Document images with source code
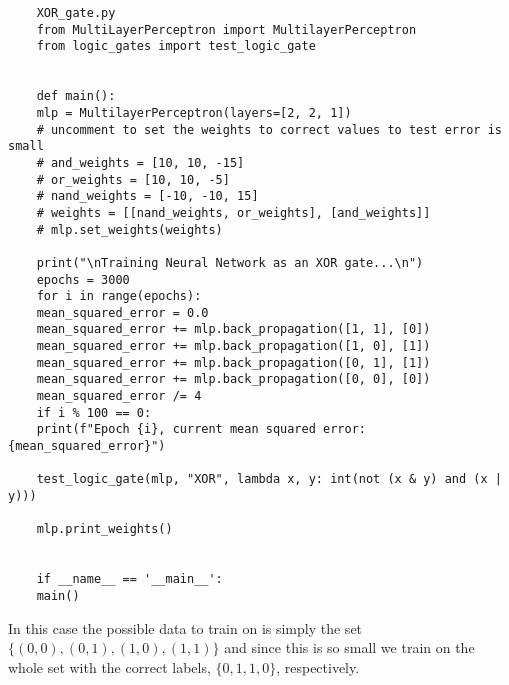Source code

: \documentclass[a4paper]{article}
\begin{document}
    \begin{lstlisting}
    XOR_gate.py
    from MultiLayerPerceptron import MultilayerPerceptron
    from logic_gates import test_logic_gate
    
    
    def main():
    mlp = MultilayerPerceptron(layers=[2, 2, 1])
    # uncomment to set the weights to correct values to test error is small
    # and_weights = [10, 10, -15]
    # or_weights = [10, 10, -5]
    # nand_weights = [-10, -10, 15]
    # weights = [[nand_weights, or_weights], [and_weights]]
    # mlp.set_weights(weights)
    
    print("\nTraining Neural Network as an XOR gate...\n")
    epochs = 3000
    for i in range(epochs):
    mean_squared_error = 0.0
    mean_squared_error += mlp.back_propagation([1, 1], [0])
    mean_squared_error += mlp.back_propagation([1, 0], [1])
    mean_squared_error += mlp.back_propagation([0, 1], [1])
    mean_squared_error += mlp.back_propagation([0, 0], [0])
    mean_squared_error /= 4
    if i % 100 == 0:
    print(f"Epoch {i}, current mean squared error: {mean_squared_error}")
    
    test_logic_gate(mlp, "XOR", lambda x, y: int(not (x & y) and (x | y)))
    
    mlp.print_weights()
    
    
    if __name__ == '__main__':
    main()
    \end{lstlisting}
    In this case the possible data to train on is simply the set \(\{(0, 0), (0, 1), (1, 0), (1, 1)\}\) and since this is so small we train on the whole set with the correct labels, \(\{0, 1, 1, 0\}\), respectively.
\end{document}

## [Problem to solve]
In the records, which lines mention the word "from"? Copy those lines.

## [Task answer]
    from MultiLayerPerceptron import MultilayerPerceptron
    from logic_gates import test_logic_gate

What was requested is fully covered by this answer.